Individuals in states that ceded all enforcement of the Affordable Care Act were worse off by approximately $245 per participant on an annualized basis, according to a recent study from Amanda Kowalski, published by the Brookings Institution.
Kowalski labels Alabama, Missouri, Oklahoma, Texas and Wymoing as "direct enforcement" states, and notes that these states experienced smaller coverage increases over time. This is perhaps a result of sicker enrollees living in these states.
On the flip side, six of the eight states that successfully implemented both their own state-run exchanges and expanded Medicaid saw the welfare average improve drastically. New York, for instance, improved the average enrollee's welfare by $1,164 annually, Kowalski finds.
Arkansas and Kentucky were big winners this past enrollment period--both states, which ran their own exchanges and expanded Medicaid, recorded the largest reduction in uninsured residents, FierceHealthPayer previously reported.

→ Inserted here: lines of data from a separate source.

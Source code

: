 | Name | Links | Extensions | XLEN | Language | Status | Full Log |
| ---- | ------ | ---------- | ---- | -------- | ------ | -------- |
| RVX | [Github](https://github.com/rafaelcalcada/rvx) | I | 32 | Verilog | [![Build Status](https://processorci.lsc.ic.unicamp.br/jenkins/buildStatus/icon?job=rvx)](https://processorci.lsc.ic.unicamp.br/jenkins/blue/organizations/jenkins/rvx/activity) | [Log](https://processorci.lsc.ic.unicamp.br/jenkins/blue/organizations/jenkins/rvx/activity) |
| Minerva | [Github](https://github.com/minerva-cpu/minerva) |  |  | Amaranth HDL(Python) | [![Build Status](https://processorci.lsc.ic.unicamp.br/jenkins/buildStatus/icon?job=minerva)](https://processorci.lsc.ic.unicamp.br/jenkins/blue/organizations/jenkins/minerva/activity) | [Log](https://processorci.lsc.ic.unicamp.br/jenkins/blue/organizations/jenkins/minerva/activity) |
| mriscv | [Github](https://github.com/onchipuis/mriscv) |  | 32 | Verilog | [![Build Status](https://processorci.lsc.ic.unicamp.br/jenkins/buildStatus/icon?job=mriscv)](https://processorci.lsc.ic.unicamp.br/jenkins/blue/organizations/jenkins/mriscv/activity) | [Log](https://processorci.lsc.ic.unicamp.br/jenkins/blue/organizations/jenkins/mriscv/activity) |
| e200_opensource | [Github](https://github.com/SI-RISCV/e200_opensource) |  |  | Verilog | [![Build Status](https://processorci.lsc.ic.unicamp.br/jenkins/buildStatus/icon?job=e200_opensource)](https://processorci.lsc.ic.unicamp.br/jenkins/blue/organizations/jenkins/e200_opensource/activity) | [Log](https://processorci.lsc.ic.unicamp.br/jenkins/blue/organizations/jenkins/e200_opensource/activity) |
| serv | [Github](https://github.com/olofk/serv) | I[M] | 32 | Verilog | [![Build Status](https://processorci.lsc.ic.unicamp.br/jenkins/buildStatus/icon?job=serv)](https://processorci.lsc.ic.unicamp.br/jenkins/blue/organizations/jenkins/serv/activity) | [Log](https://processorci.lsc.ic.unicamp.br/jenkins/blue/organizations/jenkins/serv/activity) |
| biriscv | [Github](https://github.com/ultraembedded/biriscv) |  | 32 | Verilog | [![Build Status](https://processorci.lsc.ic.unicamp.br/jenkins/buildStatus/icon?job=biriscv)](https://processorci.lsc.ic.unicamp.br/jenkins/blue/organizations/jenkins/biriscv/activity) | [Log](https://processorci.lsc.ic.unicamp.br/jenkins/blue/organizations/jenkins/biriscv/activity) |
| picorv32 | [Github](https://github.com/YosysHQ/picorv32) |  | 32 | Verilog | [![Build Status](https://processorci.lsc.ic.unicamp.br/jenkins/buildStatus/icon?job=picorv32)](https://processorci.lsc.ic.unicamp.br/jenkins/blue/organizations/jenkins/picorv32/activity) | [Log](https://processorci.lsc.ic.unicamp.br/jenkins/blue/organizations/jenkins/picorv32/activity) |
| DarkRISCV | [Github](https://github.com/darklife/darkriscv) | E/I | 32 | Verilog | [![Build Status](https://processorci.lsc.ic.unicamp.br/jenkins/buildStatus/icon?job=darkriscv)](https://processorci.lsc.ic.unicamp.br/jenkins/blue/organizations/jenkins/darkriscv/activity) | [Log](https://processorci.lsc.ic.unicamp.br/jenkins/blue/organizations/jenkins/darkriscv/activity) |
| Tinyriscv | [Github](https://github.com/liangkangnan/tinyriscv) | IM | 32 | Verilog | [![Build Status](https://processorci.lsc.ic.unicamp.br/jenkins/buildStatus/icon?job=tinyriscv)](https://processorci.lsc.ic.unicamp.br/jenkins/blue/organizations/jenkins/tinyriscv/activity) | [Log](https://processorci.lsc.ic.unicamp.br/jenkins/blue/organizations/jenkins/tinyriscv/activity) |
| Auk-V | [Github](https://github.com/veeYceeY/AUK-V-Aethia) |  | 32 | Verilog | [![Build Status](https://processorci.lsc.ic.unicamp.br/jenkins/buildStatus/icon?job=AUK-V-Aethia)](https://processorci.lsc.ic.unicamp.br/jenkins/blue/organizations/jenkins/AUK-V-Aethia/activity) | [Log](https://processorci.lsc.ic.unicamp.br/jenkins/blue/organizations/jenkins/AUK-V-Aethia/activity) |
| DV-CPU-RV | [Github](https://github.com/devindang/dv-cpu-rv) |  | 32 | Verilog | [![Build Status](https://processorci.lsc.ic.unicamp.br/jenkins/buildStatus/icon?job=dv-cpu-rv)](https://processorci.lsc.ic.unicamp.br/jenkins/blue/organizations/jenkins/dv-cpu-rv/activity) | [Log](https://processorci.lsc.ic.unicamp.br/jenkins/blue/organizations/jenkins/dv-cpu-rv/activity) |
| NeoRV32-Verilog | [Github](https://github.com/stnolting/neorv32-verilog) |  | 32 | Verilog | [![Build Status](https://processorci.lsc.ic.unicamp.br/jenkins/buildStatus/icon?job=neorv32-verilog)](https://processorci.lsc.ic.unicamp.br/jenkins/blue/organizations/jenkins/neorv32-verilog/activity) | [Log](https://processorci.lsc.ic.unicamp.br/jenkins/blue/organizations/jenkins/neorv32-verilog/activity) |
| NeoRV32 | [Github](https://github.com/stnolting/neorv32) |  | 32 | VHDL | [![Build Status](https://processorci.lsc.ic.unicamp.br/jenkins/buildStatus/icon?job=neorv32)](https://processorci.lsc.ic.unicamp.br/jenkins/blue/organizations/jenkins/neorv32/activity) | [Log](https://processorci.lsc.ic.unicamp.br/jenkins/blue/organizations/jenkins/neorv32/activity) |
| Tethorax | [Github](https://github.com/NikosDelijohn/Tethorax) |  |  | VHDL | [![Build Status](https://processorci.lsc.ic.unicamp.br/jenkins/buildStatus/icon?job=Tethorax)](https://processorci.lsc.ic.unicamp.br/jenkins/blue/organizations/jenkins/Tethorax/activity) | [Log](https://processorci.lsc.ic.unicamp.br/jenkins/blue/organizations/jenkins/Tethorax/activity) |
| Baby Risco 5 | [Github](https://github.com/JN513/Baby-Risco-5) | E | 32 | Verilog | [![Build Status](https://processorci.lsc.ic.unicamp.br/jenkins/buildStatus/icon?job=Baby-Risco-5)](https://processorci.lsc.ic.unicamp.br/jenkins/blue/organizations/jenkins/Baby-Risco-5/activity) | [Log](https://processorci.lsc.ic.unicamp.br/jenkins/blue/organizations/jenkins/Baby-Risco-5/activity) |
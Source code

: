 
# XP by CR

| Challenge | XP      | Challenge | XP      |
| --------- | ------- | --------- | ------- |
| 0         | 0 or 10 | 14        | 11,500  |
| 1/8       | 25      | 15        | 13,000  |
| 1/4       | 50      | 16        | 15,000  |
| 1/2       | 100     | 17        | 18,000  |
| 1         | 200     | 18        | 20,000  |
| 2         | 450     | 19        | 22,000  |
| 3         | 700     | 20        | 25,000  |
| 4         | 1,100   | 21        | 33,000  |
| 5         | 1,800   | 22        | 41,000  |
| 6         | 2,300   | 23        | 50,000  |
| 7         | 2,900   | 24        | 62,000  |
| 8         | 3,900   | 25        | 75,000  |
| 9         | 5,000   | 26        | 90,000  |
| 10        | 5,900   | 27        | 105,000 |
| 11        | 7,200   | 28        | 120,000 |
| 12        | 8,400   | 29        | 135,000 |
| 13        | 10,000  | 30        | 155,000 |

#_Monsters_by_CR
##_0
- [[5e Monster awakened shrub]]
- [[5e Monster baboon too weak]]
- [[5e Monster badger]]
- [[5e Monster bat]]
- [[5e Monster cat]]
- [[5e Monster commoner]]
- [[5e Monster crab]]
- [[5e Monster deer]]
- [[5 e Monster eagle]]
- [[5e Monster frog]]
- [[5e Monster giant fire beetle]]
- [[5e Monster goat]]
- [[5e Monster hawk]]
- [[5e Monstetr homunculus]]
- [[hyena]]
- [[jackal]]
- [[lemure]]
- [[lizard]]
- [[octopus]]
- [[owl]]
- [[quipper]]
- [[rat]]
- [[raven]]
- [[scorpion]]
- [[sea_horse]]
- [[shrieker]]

States that experienced technical glitches--Hawaii, Maryland, Massachusetts, Minnesota, Nevada and Oregon--experienced bigger problems than states that built successful exchanges, finds Kowalski. Participants in these states were worse off by $750 annually, compared to those in successfully-run states.
"Market participants in the six states that had severe exchange glitches are worse off by approximately $750 per participant on an annualized basis, relative to participants in other states with their own exchanges," Kowalski writes.
State-based exchange glitches were, unfortunately, quite common since ACA implementation. Back in January, Maryland officials continued to struggled to make the state's health insurance exchange operable. And what's more, this left up to 5,000 people thinking they were fully enrolled, even when they weren't.
Yet states that were more more passive, meaning, the ones that did not implement the main elements of the healthcare reform law--were $330 better off annually compared to the glitchy states, according to Kowalski.